Though a poll released this week shows white females favor the Republican Party now that Alaska Gov. Sarah Palin is on the campaign, women at ASU said they are looking more closely at the issues.
The Washington Post-ABC News poll released Tuesday gives McCain an 11-percentage-point advantage with 53 percent of white females in support of the McCain-Palin ticket, compared to an August poll that gave Sen. Barack Obama an 8-point lead.
Many political analysts attribute this shift to the addition of a woman to the Republican ticket, which could lure Hillary Clinton’s supporters away from the Democratic Party.
But one ASU student disagreed with the pundits’ opinions.
“It is insulting to think that women would vote for a candidate just because she is a woman,” political science senior Marign McCarthy said.
“I am supporting McCain-Palin because I believe in their principles, not because Sarah Palin is a woman,” McCarthy said. “I think people should be rewarded for hard work, and I’m against the Democratic, Robin Hood, take from the rich and give to the poor agenda.”
Aerospace engineering freshman Jessica Villa agreed gender is not the deciding factor in whom they will support for president.
“Gender is not an issue now Hillary is out of the race,” Villa said.
Political science senior Casey Seidman, who is a member of the ASU Young Democrats, said he sees the nomination of Palin as nothing more than a ploy to steal disenchanted Clinton supporters. But he said he believes the Democratic Party is more united than ever behind Obama.
“At the end of the day, [Palin] is nothing more than an empty suit. She brings nothing to the table.
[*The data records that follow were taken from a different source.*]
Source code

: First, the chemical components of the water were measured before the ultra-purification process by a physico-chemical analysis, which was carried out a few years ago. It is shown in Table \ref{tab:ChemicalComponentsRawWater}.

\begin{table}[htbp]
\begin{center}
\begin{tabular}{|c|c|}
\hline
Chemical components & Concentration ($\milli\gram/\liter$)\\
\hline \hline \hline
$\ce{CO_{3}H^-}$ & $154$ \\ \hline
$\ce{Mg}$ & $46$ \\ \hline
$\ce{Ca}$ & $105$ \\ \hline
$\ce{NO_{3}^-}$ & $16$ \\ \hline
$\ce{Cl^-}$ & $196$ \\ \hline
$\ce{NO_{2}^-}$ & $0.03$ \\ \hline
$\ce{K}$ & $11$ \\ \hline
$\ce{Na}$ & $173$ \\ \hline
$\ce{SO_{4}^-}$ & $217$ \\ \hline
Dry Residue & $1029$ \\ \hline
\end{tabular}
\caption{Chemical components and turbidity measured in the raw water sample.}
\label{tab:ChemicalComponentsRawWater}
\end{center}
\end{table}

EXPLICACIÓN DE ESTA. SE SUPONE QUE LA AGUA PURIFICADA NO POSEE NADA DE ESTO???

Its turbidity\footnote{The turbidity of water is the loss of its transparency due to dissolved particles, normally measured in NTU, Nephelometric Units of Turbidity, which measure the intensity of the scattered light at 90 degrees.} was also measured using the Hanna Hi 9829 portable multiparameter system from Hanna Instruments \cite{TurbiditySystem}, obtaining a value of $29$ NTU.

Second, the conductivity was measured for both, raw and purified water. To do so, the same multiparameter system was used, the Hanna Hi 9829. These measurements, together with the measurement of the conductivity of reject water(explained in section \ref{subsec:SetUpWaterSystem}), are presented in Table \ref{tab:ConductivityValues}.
Her only political experience ever was being the mayor of some small town in Alaska,” Seidman said in an e-mail.
Mary Margaret Fonow, director of ASU’s Women and Gender studies program, agreed it is presumptuous to think women would vote for a candidate based on gender alone.
“I think the women who will vote for Sarah Palin are women who believe in her values,” Fonow said.
“Any time a woman is selected and is elected, it is progress for the increase in the representation [of women] in the field, but I don’t think women just automatically vote for candidates based on gender,” Fonow said.
As an advocate for gender equality, Fonow said the addition of Palin to the Republican ticket is a quagmire for feminists. While Palin is a woman, she does not embody much of the feminist agenda in terms of her social beliefs.
“It isn’t good for feminism to have a female candidate if she is not going to be for the issues that feminists have been advocating for like choice, universal health care, equal pay,” Fonow said.